Ministério da Saúde atualiza dados e revela perfil epidemiológico e distribuição dos casos no país
O Brasil contabiliza 140 casos confirmados de Mpox em 2026, com maior incidência em São Paulo e perfil predominante em homens entre 30 e 39 anos.
Panorama atual dos casos confirmados de Mpox no Brasil em 2026
O Brasil registrou 140 casos confirmados de Mpox em 2026, segundo dados divulgados pelo Ministério da Saúde em 9 de março. Este número demonstra a evolução da doença no país, que tem seu maior foco no estado de São Paulo, concentrando 398 casos. Minas Gerais e Rio de Janeiro também apresentam números expressivos, com 131 e 124 casos respectivamente. É importante destacar que Piauí, Acre, Roraima e Tocantins ainda não registraram casos, o que pode indicar variações regionais na propagação do vírus.
Perfil epidemiológico dos infectados e características da transmissão
A análise dos casos confirma que 77% dos infectados são homens, e 69% estão na faixa etária entre 30 e 39 anos. Esses dados evidenciam um perfil predominante que pode orientar estratégias de prevenção e comunicação. A Mpox é uma doença viral transmitida por contato direto com pessoas infectadas, objetos contaminados ou animais silvestres. O período de incubação varia de três a 16 dias, e os sintomas incluem erupções cutâneas, febre, dores pelo corpo, entre outros, caracterizando uma condição que requer atenção médica e isolamento para evitar contágio.

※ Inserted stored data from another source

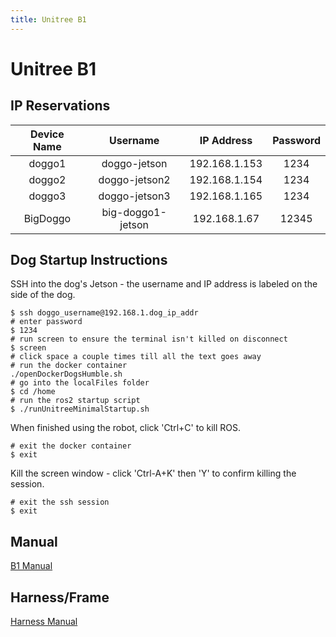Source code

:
 ```yaml
---
title: Unitree B1
---
```


# Unitree B1

## IP Reservations

| **Device Name** |   **Username**    | **IP Address** | **Password** |
| :-------------: | :---------------: | :------------: | :----------: |
|     doggo1      |   doggo-jetson    | 192.168.1.153  |     1234     |
|     doggo2      |   doggo-jetson2   | 192.168.1.154  |     1234     |
|     doggo3      |   doggo-jetson3   | 192.168.1.165  |     1234     |
|    BigDoggo     | big-doggo1-jetson |  192.168.1.67  |    12345     |

## Dog Startup Instructions

SSH into the dog's Jetson - the username and IP address is labeled on the side of the dog.

```
$ ssh doggo_username@192.168.1.dog_ip_addr
# enter password
$ 1234
# run screen to ensure the terminal isn't killed on disconnect
$ screen
# click space a couple times till all the text goes away
# run the docker container
./openDockerDogsHumble.sh
# go into the localFiles folder
$ cd /home
# run the ros2 startup script
$ ./runUnitreeMinimalStartup.sh
```

When finished using the robot, click 'Ctrl+C' to kill ROS.

```
# exit the docker container
$ exit
```

Kill the screen window - click 'Ctrl-A+K' then 'Y' to confirm killing the session.

```
# exit the ssh session
$ exit
```

## Manual

[B1 Manual](../../unitree/b1-manual.pdf)

## Harness/Frame

[Harness Manual](../../unitree/harness-manual.pdf)
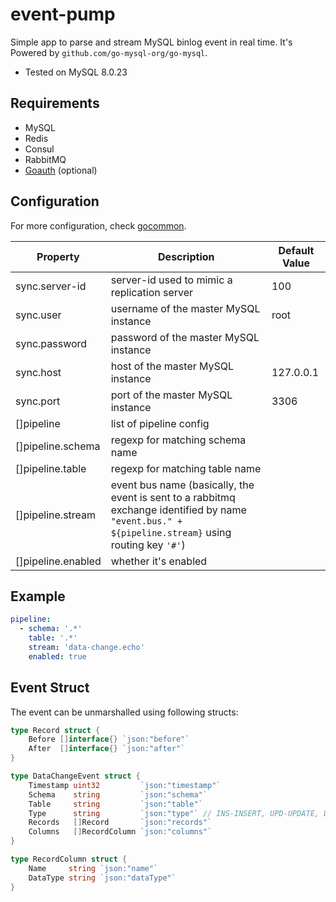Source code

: # event-pump

Simple app to parse and stream MySQL binlog event in real time. It's Powered by `github.com/go-mysql-org/go-mysql`.

- Tested on MySQL 8.0.23

## Requirements

- MySQL
- Redis
- Consul
- RabbitMQ
- [Goauth](https://github.com/CurtisNewbie/goauth) (optional)

## Configuration

For more configuration, check [gocommon](https://github.com/CurtisNewbie/gocommon).

| Property           | Description                                                                                                                                         | Default Value |
|--------------------|-----------------------------------------------------------------------------------------------------------------------------------------------------|---------------|
| sync.server-id     | server-id used to mimic a replication server                                                                                                        | 100           |
| sync.user          | username of the master MySQL instance                                                                                                               | root          |
| sync.password      | password of the master MySQL instance                                                                                                               |               |
| sync.host          | host of the master MySQL instance                                                                                                                   | 127.0.0.1     |
| sync.port          | port of the master MySQL instance                                                                                                                   | 3306          |
| []pipeline         | list of pipeline config                                                                                                                             |               |
| []pipeline.schema  | regexp for matching schema name                                                                                                                     |               |
| []pipeline.table   | regexp for matching table name                                                                                                                      |               |
| []pipeline.stream  | event bus name (basically, the event is sent to a rabbitmq exchange identified by name `"event.bus." + ${pipeline.stream}` using routing key `'#'`) |               |
| []pipeline.enabled | whether it's enabled                                                                                                                                |               |


## Example

```yaml
pipeline:
  - schema: '.*'
    table: '.*'
    stream: 'data-change.echo'
    enabled: true
```

## Event Struct

The event can be unmarshalled using following structs:

```go
type Record struct {
	Before []interface{} `json:"before"`
	After  []interface{} `json:"after"`
}

type DataChangeEvent struct {
	Timestamp uint32         `json:"timestamp"`
	Schema    string         `json:"schema"`
	Table     string         `json:"table"`
	Type      string         `json:"type"` // INS-INSERT, UPD-UPDATE, DEL-DELETE
	Records   []Record       `json:"records"`
	Columns   []RecordColumn `json:"columns"`
}

type RecordColumn struct {
	Name     string `json:"name"`
	DataType string `json:"dataType"`
}
```
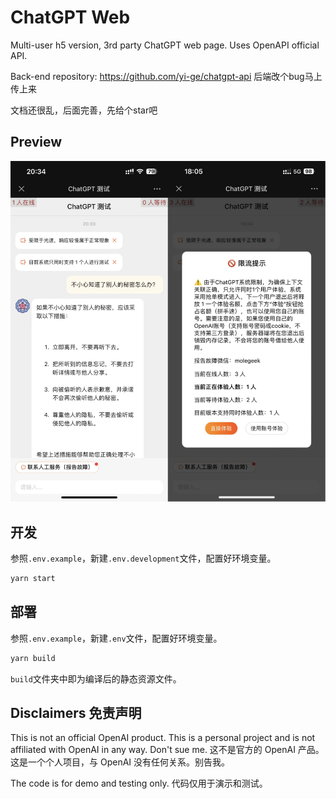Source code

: # ChatGPT Web

Multi-user h5 version, 3rd party ChatGPT web page. Uses OpenAPI official API.

Back-end repository: <https://github.com/yi-ge/chatgpt-api>
后端改个bug马上传上来

文档还很乱，后面完善，先给个star吧

## Preview

![screenshot](screenshot/preview.jpg)

## 开发

参照`.env.example`，新建`.env.development`文件，配置好环境变量。

```bash
yarn start
```

## 部署

参照`.env.example`，新建`.env`文件，配置好环境变量。

```bash
yarn build
```

`build`文件夹中即为编译后的静态资源文件。

## Disclaimers 免责声明

This is not an official OpenAI product. This is a personal project and is not affiliated with OpenAI in any way. Don't sue me.
这不是官方的 OpenAI 产品。这是一个个人项目，与 OpenAI 没有任何关系。别告我。

The code is for demo and testing only.
代码仅用于演示和测试。

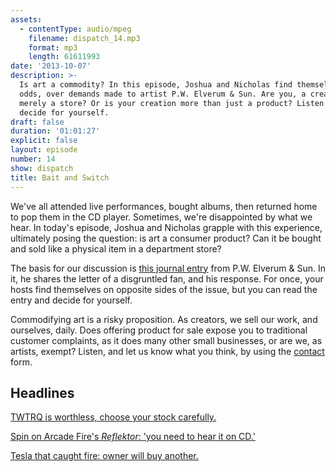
 ```yaml
---
assets:
  - contentType: audio/mpeg
    filename: dispatch_14.mp3
    format: mp3
    length: 61611993
date: '2013-10-07'
description: >-
  Is art a commodity? In this episode, Joshua and Nicholas find themselves at
  odds, over demands made to artist P.W. Elverum & Sun. Are you, a creator,
  merely a store? Or is your creation more than just a product? Listen and
  decide for yourself.
draft: false
duration: '01:01:27'
explicit: false
layout: episode
number: 14
show: dispatch
title: Bait and Switch
---
```

We've all attended live performances, bought albums, then returned home to pop them in the CD player. Sometimes, we're disappointed by what we hear. In today's episode, Joshua and Nicholas grapple with this experience, ultimately posing the question: is art a consumer product? Can it be bought and sold like a physical item in a department store?

The basis for our discussion is [this journal entry](http://pwelverumandsun.tumblr.com/post/60972469293/customer-complaint) from P.W. Elverum & Sun. In it, he shares the letter of a disgruntled fan, and his response. For once, your hosts find themselves on opposite sides of the issue, but you can read the entry and decide for yourself.

Commodifying art is a risky proposition. As creators, we sell our work, and ourselves, daily. Does offering product for sale expose you to traditional customer complaints, as it does many other small businesses, or are we, as artists, exempt? Listen, and let us know what you think, by using the [contact](http://nicholaswyoung.com/contact) form.

## Headlines

[TWTRQ is worthless, choose your stock carefully.](http://www.theverge.com/2013/10/5/4805010/twitter-ipo-filing-prompts-mistaken-buying-rush-of-worthless-twtrq)

[Spin on Arcade Fire's _Reflektor_: 'you need to hear it on CD.'](http://www.spin.com/articles/arcade-fire-reflektor-review-first-listen/)

[Tesla that caught fire: owner will buy another.](http://www.motorauthority.com/news/1087442_owner-of-battery-fire-tesla-model-s-says-car-performed-very-well-will-buy-again)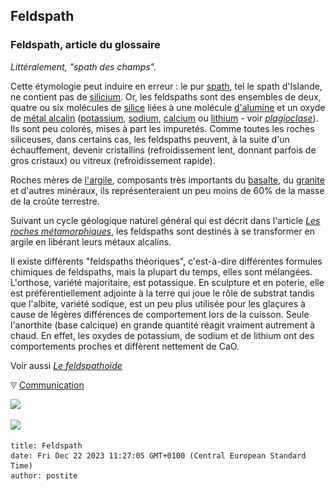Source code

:## Feldspath
### Feldspath, article du glossaire
 _Littéralement, "spath des champs"._

Cette étymologie peut induire en erreur : le pur [spath](spath.html), tel le spath d'Islande, ne contient pas de [silicium](silicium.html). Or, les feldspaths sont des ensembles de deux, quatre ou six molécules de [silice](silice.html) liées à une molécule [d'alumine](alumine.html) et un oxyde de [métal alcalin](alcalin.html#metauxalcalins) ([potassium](potassium.html), [sodium](sodium.html), [calcium](calcium.html) ou [lithium](lithium.html) - voir _[plagioclase](plagioclase.html)_). Ils sont peu colorés, mises à part les impuretés. Comme toutes les roches siliceuses, dans certains cas, les feldspaths peuvent, à la suite d'un échauffement, devenir cristallins (refroidissement lent, donnant parfois de gros cristaux) ou vitreux (refroidissement rapide).

Roches mères de [l'argile](argile.html), composants très importants du [basalte](basalte.html), du [granite](granit.html) et d'autres minéraux, ils représenteraient un peu moins de 60% de la masse de la croûte terrestre.

Suivant un cycle géologique naturel général qui est décrit dans l'article [_Les roches métamorphiques_](metamorphiques.html), les feldspaths sont destinés à se transformer en argile en libérant leurs métaux alcalins.

Il existe différents "feldspaths théoriques", c'est-à-dire différentes formules chimiques de feldspaths, mais la plupart du temps, elles sont mélangées. L'orthose, variété majoritaire, est potassique. En sculpture et en poterie, elle est préférentiellement adjointe à la terre qui joue le rôle de substrat tandis que l'albite, variété sodique, est un peu plus utilisée pour les glaçures à cause de légères différences de comportement lors de la cuisson. Seule l'anorthite (base calcique) en grande quantité réagit vraiment autrement à chaud. En effet, les oxydes de potassium, de sodium et de lithium ont des comportements proches et diffèrent nettement de CaO.

Voir aussi _[Le feldspathoïde](feldspathoide.html)_



![](images/flechebas.gif) [Communication](http://www.artrealite.com/annonceurs.htm) 

[![](https://cbonvin.fr/sites/regie.artrealite.com/visuels/campagne1.png)](index-2.html#20131014)

![](https://cbonvin.fr/sites/regie.artrealite.com/visuels/campagne2.png)
```
title: Feldspath
date: Fri Dec 22 2023 11:27:05 GMT+0100 (Central European Standard Time)
author: postite
```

Sintomas e período de contágio da Mpox
Os sintomas da Mpox se manifestam principalmente por erupções na pele, que se concentram no rosto, palmas das mãos e plantas dos pés, mas podem afetar qualquer parte do corpo, incluindo boca, olhos, órgãos genitais e ânus. Além das lesões, os pacientes podem apresentar febre, dor de cabeça, calafrios e fraqueza geral. O contágio ocorre enquanto as erupções estiverem presentes; ao desaparecerem, o paciente deixa de transmitir o vírus. Esse período crítico para evitar a transmissão exige cuidados específicos e monitoramento rigoroso das pessoas infectadas.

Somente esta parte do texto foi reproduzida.